On appeal, the Fourth Circuit agreed with the district court that the FDA standard of identity for “Gruyere cheese,” which does not contain any geographic restrictions on where the cheese can be produced, supports a finding that the term “GRUYERE” is generic. The court noted that, while the FDA standard of identity for “Gruyere cheese” does not preclude registration of the “GRUYERE” certification mark, that standard of identity “presents strong evidence that GRUYERE is a generic term.”
Moving on to the second category of evidence (non-Swiss/French imports and domestically produced gruyere), the Fourth Circuit agreed with the Consortiums that the district court made an improper inference from the USDA import data. Specifically, the district court erroneously concluded that that data showed that the majority of gruyere-labeled cheese imported into the U.S. was from countries other than Switzerland and France, when that was unclear at best. Unfortunately for the Consortiums, despite this improper inference, the Fourth Circuit nonetheless held that “a substantial quantity of cheese has been imported to the United States from countries other than Switzerland and France and sold to consumers as gruyere.” Similarly, while conceding that some of the Consortiums’ criticisms of the domestically-produced gruyere cheese evidence had merit, the appellate court still concluded from the evidence that millions of pounds of domestic-produced cheese are sold as gruyere in the U.S.

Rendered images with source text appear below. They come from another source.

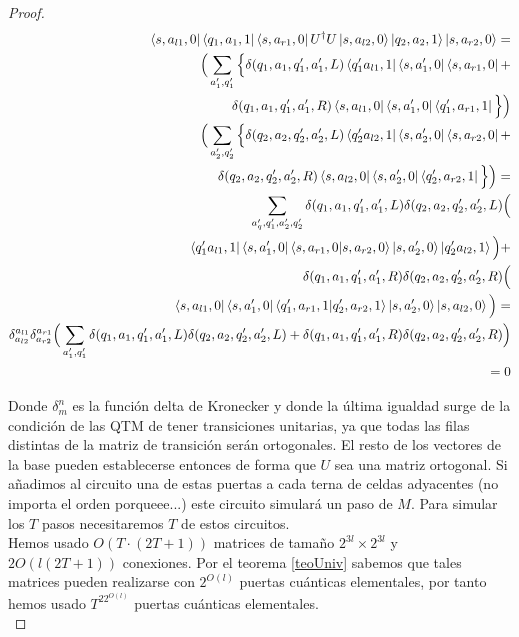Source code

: \begin{proof}
\begin{equation}
\begin{split}
\bra{s,a_{l1},0}\bra{q_1,a_1,1}\bra{s,a_{r1},0}U^\dag U\ket{s,a_{l2},0}\ket{q_2,a_2,1}\ket{s,a_{r2},0}=\\
\Big(\sum_{a_1',q_1'}\Big\{\delta(q_1,a_1,q_1',a_1',L)\bra{q_1'a_{l1},1}\bra{s,a_1',0}\bra{s,a_{r1},0}+\\
\delta(q_1,a_1,q_1',a_1',R)\bra{s,a_{l1},0}\bra{s,a_1',0}\bra{q_1',a_{r1},1}\Big\}\Big)\\
\Big(\sum_{a_2',q_2'}\Big\{\delta(q_2,a_2,q_2',a_2',L)\bra{q_2'a_{l2},1}\bra{s,a_2',0}\bra{s,a_{r2},0}+\\
\delta(q_2,a_2,q_2',a_2',R)\bra{s,a_{l2},0}\bra{s,a_2',0}\bra{q_2',a_{r2},1}\Big\}\Big)=\\
\sum_{a_q',q_1',a_2',q_2'}\delta(q_1,a_1,q_1',a_1',L)\delta(q_2,a_2,q_2',a_2',L)\Big(\\
\bra{q_1'a_{l1},1}\bra{s,a_1',0}\bra{s,a_{r1},0}\ket{s,a_{r2},0}\ket{s,a_2',0}\ket{q_2'a_{l2},1}\Big)+\\
\delta(q_1,a_1,q_1',a_1',R)\delta(q_2,a_2,q_2',a_2',R)\Big(\\
\bra{s,a_{l1},0}\bra{s,a_1',0}\bra{q_1',a_{r1},1}\ket{q_2',a_{r2},1}\ket{s,a_2',0}\ket{s,a_{l2},0}\Big)=\\
\delta^{a_{l1}}_{a_{l2}}\delta^{a_{r1}}_{a_{r2}}\Big(\sum_{a_1',q_1'}\delta(q_1,a_1,q_1',a_1',L)\delta(q_2,a_2,q_2',a_2',L)+\delta(q_1,a_1,q_1',a_1',R)\delta(q_2,a_2,q_2',a_2',R)\Big)\\
=0
\end{split}
\end{equation}


Donde $\delta_m^n$ es la función delta de Kronecker y donde la última igualdad surge de la condición de las QTM de tener transiciones unitarias, ya que todas las filas distintas de la matriz de transición serán ortogonales. El resto de los vectores de la base pueden establecerse entonces de forma que $U$ sea una matriz ortogonal. Si añadimos al circuito una de estas puertas a cada terna de celdas adyacentes (no importa el orden porqueee...) este circuito simulará un paso de $M$. Para simular los $T$ pasos necesitaremos $T$ de estos circuitos.\\

Hemos usado $O(T\cdot (2T+1))$ matrices de tamaño $2^{3l}\times 2^{3l}$ y $2O(l(2T+1))$ conexiones. Por el teorema \ref{teoUniv} sabemos que tales matrices pueden realizarse con $2^{O(l)}$ puertas cuánticas elementales, por tanto hemos usado $T^22^{O(l)}$ puertas cuánticas elementales.\\

\end{proof}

Next, the Fourth Circuit discussed the evidence of common usage of the term gruyere. Yet again, the court found that even though the district court had made mistakes, they didn’t impact the conclusion. The district court had first looked at various dictionary definitions of the term gruyere and concluded that most of those definitions did not limit the meaning of gruyere to cheese produced in Switzerland and France. But, as the Consortiums pointed out, some definitions do define “Gruyere cheese” as being produced or originating in Switzerland or France. Thus, the Fourth Circuit held that the district court erred in concluding from dictionary definitions of gruyere that the term was generic. But the district court had also considered references to gruyere in the media, and the Fourth Circuit agreed that those references – many of which described gruyere as originating in places other than Switzerland and France – supports a finding of genericness.
Finally, the Fourth Circuit addressed the Consortiums’ argument that summary judgment was improper because Opposers failed to provide consumer survey evidence. In the court’s words, that “argument slices the cheese too thinly.” While survey evidence is common in genericness cases, it is not mandatory and evidence of consumer understanding of a mark may be obtained from any competent source. In sum, the court held that because the evidence made clear that cheese consumers in the U.S. understand “GRUYERE” to refer to a type of cheese (and not cheese from a particular region), the term is generic and the district court properly granted summary judgment to Opposers.